Find out more at: ato.gov.au to search ‘Energy Incentive’ or ‘Instant Asset Write-Off’
To keep updated on the current measures and find out when more become available, sign up for our Small Business newsletter.
Find out more at: ato.gov.au/sbnewsroom
Nail the golden rules
The 3 golden rules for allowable tax deductions stay the same, even when the expenses relate to a bonus deduction. They are:
- The expense must have been for your business – not for private use.
- If the expense is for a mix of business and private use, you can only claim the portion that is used for your business.

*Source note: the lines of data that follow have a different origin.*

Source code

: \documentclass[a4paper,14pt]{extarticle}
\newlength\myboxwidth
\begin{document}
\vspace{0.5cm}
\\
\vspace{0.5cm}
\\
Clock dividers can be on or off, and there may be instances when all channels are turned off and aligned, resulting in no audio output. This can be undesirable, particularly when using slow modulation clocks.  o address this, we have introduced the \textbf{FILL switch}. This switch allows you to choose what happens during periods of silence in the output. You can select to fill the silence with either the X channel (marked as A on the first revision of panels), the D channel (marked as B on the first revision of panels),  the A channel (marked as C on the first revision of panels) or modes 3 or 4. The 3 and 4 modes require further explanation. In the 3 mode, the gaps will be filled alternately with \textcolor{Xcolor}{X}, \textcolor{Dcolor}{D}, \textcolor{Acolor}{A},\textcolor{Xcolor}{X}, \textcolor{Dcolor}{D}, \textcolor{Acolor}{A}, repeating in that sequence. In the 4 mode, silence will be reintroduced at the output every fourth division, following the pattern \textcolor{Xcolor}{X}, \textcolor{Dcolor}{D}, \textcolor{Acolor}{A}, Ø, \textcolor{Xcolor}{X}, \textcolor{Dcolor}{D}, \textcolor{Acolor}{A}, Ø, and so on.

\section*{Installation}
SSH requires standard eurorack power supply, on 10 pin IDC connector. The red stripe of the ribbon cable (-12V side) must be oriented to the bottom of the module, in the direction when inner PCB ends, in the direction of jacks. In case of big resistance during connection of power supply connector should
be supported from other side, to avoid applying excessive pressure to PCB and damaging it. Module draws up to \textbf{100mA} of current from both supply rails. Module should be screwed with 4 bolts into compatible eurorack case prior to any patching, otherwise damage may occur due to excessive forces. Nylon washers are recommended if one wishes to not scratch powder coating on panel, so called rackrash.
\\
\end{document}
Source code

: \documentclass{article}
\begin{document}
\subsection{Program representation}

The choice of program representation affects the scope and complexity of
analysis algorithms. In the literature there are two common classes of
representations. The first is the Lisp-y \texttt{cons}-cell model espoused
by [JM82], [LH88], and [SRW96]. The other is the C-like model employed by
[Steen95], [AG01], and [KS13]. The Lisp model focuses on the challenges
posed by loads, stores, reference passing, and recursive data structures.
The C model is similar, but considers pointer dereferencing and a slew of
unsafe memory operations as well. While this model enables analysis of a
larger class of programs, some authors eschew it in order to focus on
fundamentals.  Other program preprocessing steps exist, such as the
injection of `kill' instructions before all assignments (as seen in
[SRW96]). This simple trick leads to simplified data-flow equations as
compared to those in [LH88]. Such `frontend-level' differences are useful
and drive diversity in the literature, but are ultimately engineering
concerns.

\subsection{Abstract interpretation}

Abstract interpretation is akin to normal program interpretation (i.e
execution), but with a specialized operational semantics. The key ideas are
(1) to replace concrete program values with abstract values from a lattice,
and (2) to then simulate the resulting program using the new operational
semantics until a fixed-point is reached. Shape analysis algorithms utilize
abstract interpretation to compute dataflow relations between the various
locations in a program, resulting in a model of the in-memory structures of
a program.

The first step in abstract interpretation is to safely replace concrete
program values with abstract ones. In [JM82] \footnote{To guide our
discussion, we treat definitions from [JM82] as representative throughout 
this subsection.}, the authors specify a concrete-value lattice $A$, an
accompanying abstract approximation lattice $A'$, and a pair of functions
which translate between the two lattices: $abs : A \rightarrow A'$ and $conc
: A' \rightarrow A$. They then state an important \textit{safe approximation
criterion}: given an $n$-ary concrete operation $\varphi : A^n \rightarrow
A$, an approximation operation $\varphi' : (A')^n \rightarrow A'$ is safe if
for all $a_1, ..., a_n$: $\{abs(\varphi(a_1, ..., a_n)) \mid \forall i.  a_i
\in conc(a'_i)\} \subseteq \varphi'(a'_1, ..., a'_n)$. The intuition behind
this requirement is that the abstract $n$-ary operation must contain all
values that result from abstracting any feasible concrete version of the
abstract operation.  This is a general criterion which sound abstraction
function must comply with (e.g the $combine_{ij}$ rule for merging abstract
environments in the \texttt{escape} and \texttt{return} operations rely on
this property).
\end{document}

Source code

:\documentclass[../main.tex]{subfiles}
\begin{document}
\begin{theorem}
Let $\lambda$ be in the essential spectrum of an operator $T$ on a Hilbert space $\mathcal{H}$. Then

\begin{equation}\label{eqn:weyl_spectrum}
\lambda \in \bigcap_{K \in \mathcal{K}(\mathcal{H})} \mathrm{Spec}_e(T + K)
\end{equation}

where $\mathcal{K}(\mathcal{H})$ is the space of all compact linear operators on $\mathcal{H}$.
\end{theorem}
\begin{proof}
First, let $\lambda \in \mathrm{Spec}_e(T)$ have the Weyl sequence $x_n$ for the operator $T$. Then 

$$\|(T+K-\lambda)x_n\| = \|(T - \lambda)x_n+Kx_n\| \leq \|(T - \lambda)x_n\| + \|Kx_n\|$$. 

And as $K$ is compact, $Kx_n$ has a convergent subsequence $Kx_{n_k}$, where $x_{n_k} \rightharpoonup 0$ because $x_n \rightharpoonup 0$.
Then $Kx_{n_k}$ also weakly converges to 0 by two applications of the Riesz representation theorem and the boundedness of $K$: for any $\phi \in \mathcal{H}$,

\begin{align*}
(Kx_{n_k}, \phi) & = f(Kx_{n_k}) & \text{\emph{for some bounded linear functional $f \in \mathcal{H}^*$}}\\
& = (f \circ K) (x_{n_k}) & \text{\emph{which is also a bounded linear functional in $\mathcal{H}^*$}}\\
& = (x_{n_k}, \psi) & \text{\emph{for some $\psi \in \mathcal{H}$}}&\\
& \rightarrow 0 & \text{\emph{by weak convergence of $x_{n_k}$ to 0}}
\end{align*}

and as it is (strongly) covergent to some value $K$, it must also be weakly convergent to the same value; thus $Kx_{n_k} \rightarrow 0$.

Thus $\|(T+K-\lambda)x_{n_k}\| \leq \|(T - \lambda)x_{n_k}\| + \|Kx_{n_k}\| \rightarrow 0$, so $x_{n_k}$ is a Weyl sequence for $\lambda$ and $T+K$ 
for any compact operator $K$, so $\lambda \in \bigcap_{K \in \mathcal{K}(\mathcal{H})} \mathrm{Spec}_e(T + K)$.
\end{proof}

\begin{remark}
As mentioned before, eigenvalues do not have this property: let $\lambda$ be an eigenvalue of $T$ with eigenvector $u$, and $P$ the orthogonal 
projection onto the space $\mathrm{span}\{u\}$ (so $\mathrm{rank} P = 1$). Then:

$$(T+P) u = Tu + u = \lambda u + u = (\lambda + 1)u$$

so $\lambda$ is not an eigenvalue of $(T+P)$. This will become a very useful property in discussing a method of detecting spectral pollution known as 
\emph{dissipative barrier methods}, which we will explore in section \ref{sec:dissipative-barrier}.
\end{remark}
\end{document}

- You must have the records to prove it.
Business expenses may include motor vehicle, travel, legal, digital, and home-based business expenses. However, they must directly relate to earning your business’s assessable income.
Find out more at: ato.gov.au/businessdeductions
No spanner in the works with good records
Good records are vital to have, so your glovebox might not be the best filing cabinet.
Not only can they act as a reminder for what you can claim for that income year, you also need records to show how you calculated your deductions. They don’t just make it easier to meet your tax and super obligations but can help you keep track of how well your business is doing in terms of cashflow.
That’s why it’s important to follow these 5 rules to keep your records in working order:
- Keep all records related to starting, running, changing, and selling or closing your business that are relevant to your tax and super affairs.
- Do not change information in your records. Store them safely to prevent damage and protect information from being changed.
- Keep most records for 5 years and know which records to keep longer. You’ll need to keep records longer if they’re connected to a future, corrected, or amended return, or records about depreciating or capital gains tax assets.
- Be able to show us your records if we ask for them.
- Ensure your records are in English or can be easily converted to English.
If your tax records are damaged, destroyed or lost, we can help you reconstruct them.
Make sure you have a system for reviewing, updating, and destroying records as required throughout the year.